Defining general group alerts for performance metrics

You can define alerts that are triggered when the performance of the storage systems or switches that belong to a general group fall outside a specified threshold.

About this task

To define a general group alert for performance metrics, select the metric that you want to measure and specify a threshold value. When the performance of that resource falls outside the threshold, an alert is generated. For example, you can define an alert that notifies you when the back-end response times for managed disks on a SAN Volume Controller exceed 35 milliseconds per read operation. The Overall Back-end Response Time is a metric that measures the average number of milliseconds that it takes to service each read operation on a managed disk.

Procedure

To define a general group alert for performance metrics, complete these steps:

  1. In the menu bar, select Groups > General Groups.
  2. Right-click a general group in the list and click View Alert Definitions.
  3. Click Edit Alert Definitions.
  4. Click the type of resource that you want to alert on.
  5. Click Performance and then click Add Metrics.
  6. Select one or more metrics to alert on and click OK.
  7. To enable the alert for a performance metric, click the check mark for the metric.
  8. Specify the conditions for generating an alert.
    Conditions include an operator and a threshold value.
    1. Select an operator.
      An operator determines if an alert is triggered when the performance of a resource is greater than or equal to or less than or equal to the specified threshold value.
    2. Enter a threshold value.
      For example, to trigger an alert if the Total I/O Rate for a storage system is greater than or equal to 500 ops/s, enter the value 500.
      Tips for threshold values:
      • IBM Spectrum Control provides recommended values for threshold values that do not vary much between environments. For example, the default threshold values for Port Send Bandwidth Percentage are greater than or equal to 75% for warning alerts, and greater than or equal to 85% for critical alerts.

        However, for metrics that measure throughput and response times, thresholds can vary because of workload, model of hardware, amount of cache memory, and other factors. In these cases, there are no recommended values. To help determine threshold values for a resource, collect performance data over time to establish a baseline of the normal and expected performance behavior for that resource. After you determine a set of baseline values, define alerts to trigger if the measured performance behavior falls outside the normally expected range.
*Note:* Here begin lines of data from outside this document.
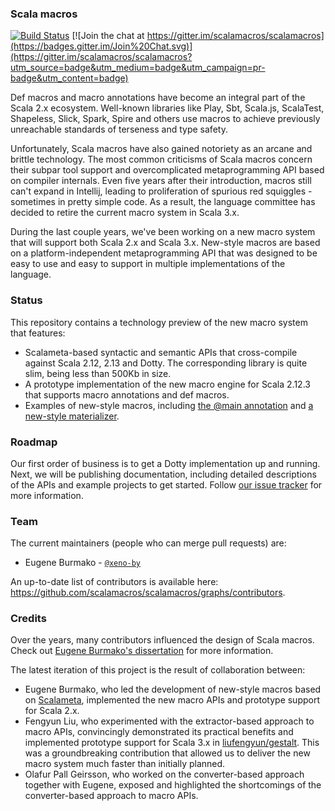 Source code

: ### Scala macros
[![Build Status](https://platform-ci.scala-lang.org/api/badges/scalamacros/scalamacros/status.svg)](https://platform-ci.scala-lang.org/scalamacros/scalamacros)
[![Join the chat at https://gitter.im/scalamacros/scalamacros](https://badges.gitter.im/Join%20Chat.svg)](https://gitter.im/scalamacros/scalamacros?utm_source=badge&utm_medium=badge&utm_campaign=pr-badge&utm_content=badge)

Def macros and macro annotations have become an integral part of the Scala 2.x ecosystem. Well-known libraries like Play, Sbt, Scala.js, ScalaTest, Shapeless, Slick, Spark, Spire and others use macros to achieve previously unreachable standards of terseness and type safety.

Unfortunately, Scala macros have also gained notoriety as an arcane and brittle technology. The most common criticisms of Scala macros concern their subpar tool support and overcomplicated metaprogramming API based on compiler internals. Even five years after their introduction, macros still can't expand in Intellij, leading to proliferation of spurious red squiggles - sometimes in pretty simple code. As a result, the language committee has decided to retire the current macro system in Scala 3.x.

During the last couple years, we've been working on a new macro system that will support both Scala 2.x and Scala 3.x. New-style macros are based on a platform-independent metaprogramming API that was designed  to be easy to use and easy to support in multiple implementations of the language.

### Status

This repository contains a technology preview of the new macro system that features:
  * Scalameta-based syntactic and semantic APIs that cross-compile against Scala 2.12, 2.13 and Dotty. The corresponding library is quite slim, being less than 500Kb in size.
  * A prototype implementation of the new macro engine for Scala 2.12.3 that supports macro annotations and def macros.
  * Examples of new-style macros, including [the @main annotation](tests/macros/src/main/scala/scala/macros/tests/scaladays/main.scala) and [a new-style materializer](tests/macros/src/main/scala/scala/macros/tests/scaladays/Serialize.scala).

### Roadmap

Our first order of business is to get a Dotty implementation up and running. Next, we will be publishing documentation, including detailed descriptions of the APIs and example projects to get started. Follow [our issue tracker](https://github.com/scalamacros/scalamacros/issues/) for more information.

### Team

The current maintainers (people who can merge pull requests) are:

* Eugene Burmako - [`@xeno-by`](https://github.com/xeno-by)

An up-to-date list of contributors is available here: https://github.com/scalamacros/scalamacros/graphs/contributors.

### Credits

Over the years, many contributors influenced the design of Scala macros. Check out [Eugene Burmako's dissertation](https://infoscience.epfl.ch/record/226166?ln=en) for more information.

The latest iteration of this project is the result of collaboration between:
  * Eugene Burmako, who led the development of new-style macros based on [Scalameta](https://github.com/scalameta), implemented the new macro APIs and prototype support for Scala 2.x.
  * Fengyun Liu, who experimented with the extractor-based approach to macro APIs, convincingly demonstrated its practical benefits and implemented prototype support for Scala 3.x in [liufengyun/gestalt](https://github.com/liufengyun/gestalt). This was a groundbreaking contribution that allowed us to deliver the new macro system much faster than initially planned.
  * Olafur Pall Geirsson, who worked on the converter-based approach together with Eugene, exposed and highlighted the shortcomings of the converter-based approach to macro APIs.
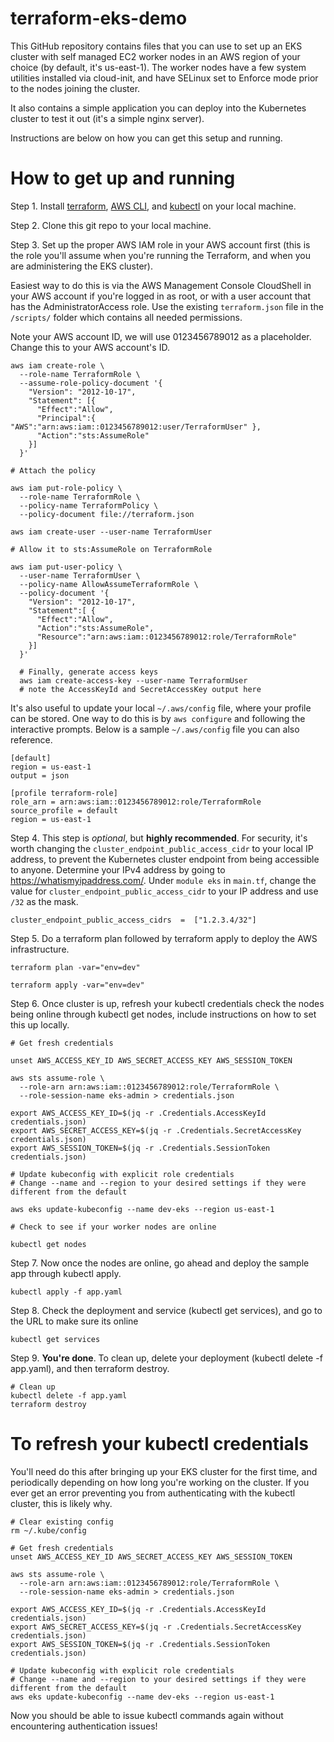 # terraform-eks-demo
This GitHub repository contains files that you can use to set up an EKS cluster with self managed EC2 worker nodes in an AWS region of your choice (by default, it's us-east-1). The worker nodes have a few system utilities installed via cloud-init, and have SELinux set to Enforce mode prior to the nodes joining the cluster. 

It also contains a simple application you can deploy into the Kubernetes cluster to test it out (it's a simple nginx server). 

Instructions are below on how you can get this setup and running. 

# How to get up and running

Step 1. Install [terraform](https://developer.hashicorp.com/terraform/tutorials/aws-get-started/install-cli), [AWS CLI](https://docs.aws.amazon.com/cli/latest/userguide/getting-started-install.html), and [kubectl](https://kubernetes.io/docs/tasks/tools/) on your local machine. 

Step 2. Clone this git repo to your local machine. 

Step 3. Set up the proper AWS IAM role in your AWS account first (this is the role you'll assume when you're running the Terraform, and when you are administering the EKS cluster). 

Easiest way to do this is via the AWS Management Console CloudShell in your AWS account if you're logged in as root, or with a user account that has the AdministratorAccess role. Use the existing `terraform.json` file in the `/scripts/` folder which contains all needed permissions.

Note your AWS account ID, we will use 0123456789012 as a placeholder. Change this to your AWS account's ID. 

    aws iam create-role \
      --role-name TerraformRole \
      --assume-role-policy-document '{
        "Version": "2012-10-17",
        "Statement": [{
          "Effect":"Allow",
          "Principal":{ "AWS":"arn:aws:iam::0123456789012:user/TerraformUser" },
          "Action":"sts:AssumeRole"
        }]
      }'
    
    # Attach the policy
    
    aws iam put-role-policy \
      --role-name TerraformRole \
      --policy-name TerraformPolicy \
      --policy-document file://terraform.json
    
    aws iam create-user --user-name TerraformUser
    
    # Allow it to sts:AssumeRole on TerraformRole
    
    aws iam put-user-policy \
      --user-name TerraformUser \
      --policy-name AllowAssumeTerraformRole \
      --policy-document '{
        "Version": "2012-10-17",
        "Statement":[ {
          "Effect":"Allow",
          "Action":"sts:AssumeRole",
          "Resource":"arn:aws:iam::0123456789012:role/TerraformRole"
        }]
      }'
      
      # Finally, generate access keys
      aws iam create-access-key --user-name TerraformUser
      # note the AccessKeyId and SecretAccessKey output here

It's also useful to update your local `~/.aws/config` file, where your profile can be stored. One way to do this is by `aws configure` and following the interactive prompts. Below is a sample `~/.aws/config` file you can also reference.

    [default]
    region = us-east-1
    output = json
    
    [profile terraform-role]
    role_arn = arn:aws:iam::0123456789012:role/TerraformRole
    source_profile = default
    region = us-east-1



Step 4. This step is *optional*, but **highly recommended**.  For security, it's worth changing the `cluster_endpoint_public_access_cidr` to your local IP address, to prevent the Kubernetes cluster endpoint from being accessible to anyone. Determine your IPv4 address by going to https://whatismyipaddress.com/. Under `module eks` in `main.tf`, change the value for `cluster_endpoint_public_access_cidr` to your IP address and use `/32` as the mask. 
   
    cluster_endpoint_public_access_cidrs  =  ["1.2.3.4/32"]


Step 5. Do a terraform plan followed by terraform apply to deploy the AWS infrastructure.

    terraform plan -var="env=dev"
    
    terraform apply -var="env=dev" 

Step 6. Once cluster is up, refresh your kubectl credentials check the nodes being online through kubectl get nodes, include instructions on how to set this up locally.

    # Get fresh credentials
    
    unset AWS_ACCESS_KEY_ID AWS_SECRET_ACCESS_KEY AWS_SESSION_TOKEN
    
    aws sts assume-role \
      --role-arn arn:aws:iam::0123456789012:role/TerraformRole \
      --role-session-name eks-admin > credentials.json
    
    export AWS_ACCESS_KEY_ID=$(jq -r .Credentials.AccessKeyId credentials.json)
    export AWS_SECRET_ACCESS_KEY=$(jq -r .Credentials.SecretAccessKey credentials.json)
    export AWS_SESSION_TOKEN=$(jq -r .Credentials.SessionToken credentials.json)
    
    # Update kubeconfig with explicit role credentials
    # Change --name and --region to your desired settings if they were different from the default
    
    aws eks update-kubeconfig --name dev-eks --region us-east-1

    # Check to see if your worker nodes are online
    
    kubectl get nodes

Step 7. Now once the nodes are online, go ahead and deploy the sample app through kubectl apply.

    kubectl apply -f app.yaml

Step 8. Check the deployment and service (kubectl get services), and go to the URL to make sure its online

    kubectl get services

Step 9. **You're done**. To clean up, delete your deployment (kubectl delete -f app.yaml), and then terraform destroy.

    # Clean up 
    kubectl delete -f app.yaml
    terraform destroy

  
  
  

# To refresh your kubectl credentials

You'll need do this after bringing up your EKS cluster for the first time, and periodically depending on how long you're working on the cluster. If you ever get an error preventing you from authenticating with the kubectl cluster, this is likely why.

    # Clear existing config
    rm ~/.kube/config
    
    # Get fresh credentials
    unset AWS_ACCESS_KEY_ID AWS_SECRET_ACCESS_KEY AWS_SESSION_TOKEN
    
    aws sts assume-role \
      --role-arn arn:aws:iam::0123456789012:role/TerraformRole \
      --role-session-name eks-admin > credentials.json
    
    export AWS_ACCESS_KEY_ID=$(jq -r .Credentials.AccessKeyId credentials.json)
    export AWS_SECRET_ACCESS_KEY=$(jq -r .Credentials.SecretAccessKey credentials.json)
    export AWS_SESSION_TOKEN=$(jq -r .Credentials.SessionToken credentials.json)
    
    # Update kubeconfig with explicit role credentials
    # Change --name and --region to your desired settings if they were different from the default
    aws eks update-kubeconfig --name dev-eks --region us-east-1

Now you should be able to issue kubectl commands again without encountering authentication issues!



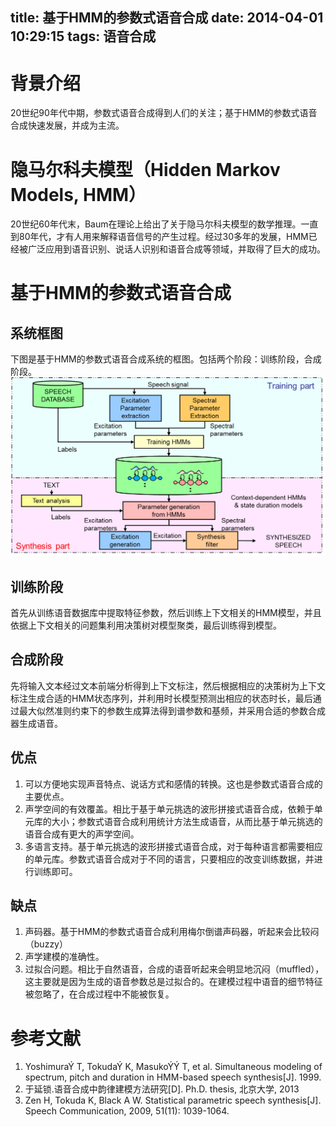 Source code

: title: 基于HMM的参数式语音合成
date: 2014-04-01 10:29:15
tags: 语音合成
---

# 背景介绍
20世纪90年代中期，参数式语音合成得到人们的关注；基于HMM的参数式语音合成快速发展，并成为主流。

# 隐马尔科夫模型（Hidden Markov Models, HMM）
20世纪60年代末，Baum在理论上给出了关于隐马尔科夫模型的数学推理。一直到80年代，才有人用来解释语音信号的产生过程。经过30多年的发展，HMM已经被广泛应用到语音识别、说话人识别和语音合成等领域，并取得了巨大的成功。

<!--more-->

# 基于HMM的参数式语音合成
## 系统框图
下图是基于HMM的参数式语音合成系统的框图。包括两个阶段：训练阶段，合成阶段。
![](/image/hmm_based_speech_synthesis.png)

## 训练阶段
首先从训练语音数据库中提取特征参数，然后训练上下文相关的HMM模型，并且依据上下文相关的问题集利用决策树对模型聚类，最后训练得到模型。

## 合成阶段
先将输入文本经过文本前端分析得到上下文标注，然后根据相应的决策树为上下文标注生成合适的HMM状态序列，并利用时长模型预测出相应的状态时长，最后通过最大似然准则约束下的参数生成算法得到谱参数和基频，并采用合适的参数合成器生成语音。

## 优点
1. 可以方便地实现声音特点、说话方式和感情的转换。这也是参数式语音合成的主要优点。
2. 声学空间的有效覆盖。相比于基于单元挑选的波形拼接式语音合成，依赖于单元库的大小；参数式语音合成利用统计方法生成语音，从而比基于单元挑选的语音合成有更大的声学空间。
3. 多语言支持。基于单元挑选的波形拼接式语音合成，对于每种语言都需要相应的单元库。参数式语音合成对于不同的语言，只要相应的改变训练数据，并进行训练即可。

## 缺点
1. 声码器。基于HMM的参数式语音合成利用梅尔倒谱声码器，听起来会比较闷（buzzy）
2. 声学建模的准确性。
3. 过拟合问题。相比于自然语音，合成的语音听起来会明显地沉闷（muffled），这主要就是因为生成的语音参数总是过拟合的。在建模过程中语音的细节特征被忽略了，在合成过程中不能被恢复。

# 参考文献
1. YoshimuraÝ T, TokudaÝ K, MasukoÝÝ T, et al. Simultaneous modeling of spectrum, pitch and duration in HMM-based speech synthesis[J]. 1999.
2. 于延锁.语音合成中韵律建模方法研究[D]. Ph.D. thesis, 北京大学, 2013
3. Zen H, Tokuda K, Black A W. Statistical parametric speech synthesis[J]. Speech Communication, 2009, 51(11): 1039-1064.
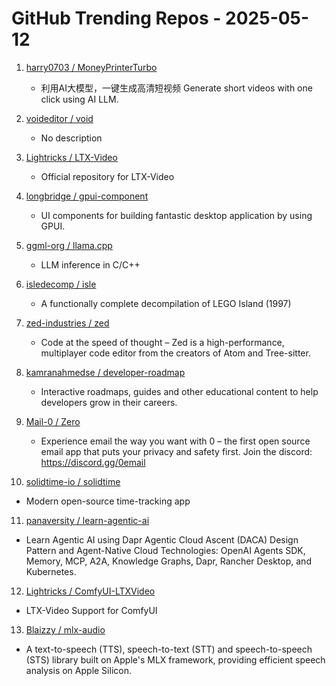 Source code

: # GitHub Trending Repos - 2025-05-12

1. [harry0703 /    MoneyPrinterTurbo](https://github.com/harry0703/MoneyPrinterTurbo)
   - 利用AI大模型，一键生成高清短视频 Generate short videos with one click using AI LLM.

2. [voideditor /    void](https://github.com/voideditor/void)
   - No description

3. [Lightricks /    LTX-Video](https://github.com/Lightricks/LTX-Video)
   - Official repository for LTX-Video

4. [longbridge /    gpui-component](https://github.com/longbridge/gpui-component)
   - UI components for building fantastic desktop application by using GPUI.

5. [ggml-org /    llama.cpp](https://github.com/ggml-org/llama.cpp)
   - LLM inference in C/C++

6. [isledecomp /    isle](https://github.com/isledecomp/isle)
   - A functionally complete decompilation of LEGO Island (1997)

7. [zed-industries /    zed](https://github.com/zed-industries/zed)
   - Code at the speed of thought – Zed is a high-performance, multiplayer code editor from the creators of Atom and Tree-sitter.

8. [kamranahmedse /    developer-roadmap](https://github.com/kamranahmedse/developer-roadmap)
   - Interactive roadmaps, guides and other educational content to help developers grow in their careers.

9. [Mail-0 /    Zero](https://github.com/Mail-0/Zero)
   - Experience email the way you want with 0 – the first open source email app that puts your privacy and safety first. Join the discord: https://discord.gg/0email

10. [solidtime-io /    solidtime](https://github.com/solidtime-io/solidtime)
   - Modern open-source time-tracking app

11. [panaversity /    learn-agentic-ai](https://github.com/panaversity/learn-agentic-ai)
   - Learn Agentic AI using Dapr Agentic Cloud Ascent (DACA) Design Pattern and Agent-Native Cloud Technologies: OpenAI Agents SDK, Memory, MCP, A2A, Knowledge Graphs, Dapr, Rancher Desktop, and Kubernetes.

12. [Lightricks /    ComfyUI-LTXVideo](https://github.com/Lightricks/ComfyUI-LTXVideo)
   - LTX-Video Support for ComfyUI

13. [Blaizzy /    mlx-audio](https://github.com/Blaizzy/mlx-audio)
   - A text-to-speech (TTS), speech-to-text (STT) and speech-to-speech (STS) library built on Apple's MLX framework, providing efficient speech analysis on Apple Silicon.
      • For some metrics, lower values might indicate more stress and higher values might indicate idle behavior. For example, a lower threshold value for the Cache Holding Time Threshold metric might indicate a performance problem.
  9. Optional: Click View Performance to view a chart of the performance of the resource. Use the chart to evaluate the current and historical performance of a resource to help determine the threshold value for an alert.
    The chart displays a horizontal color line at the specified threshold value. The color of the line indicates the severity of the alert:
    • Critical alert: red
    • Warning alert: yellow
    • Information alert: blue

    For multi-conditional alerts, the chart displays a horizontal line for each condition that shows the threshold value and severity.

    To customize the chart, click Top 10 or Bottom 10 to show resources according to their performance, click a time period, and change the start and end dates for the data that is displayed.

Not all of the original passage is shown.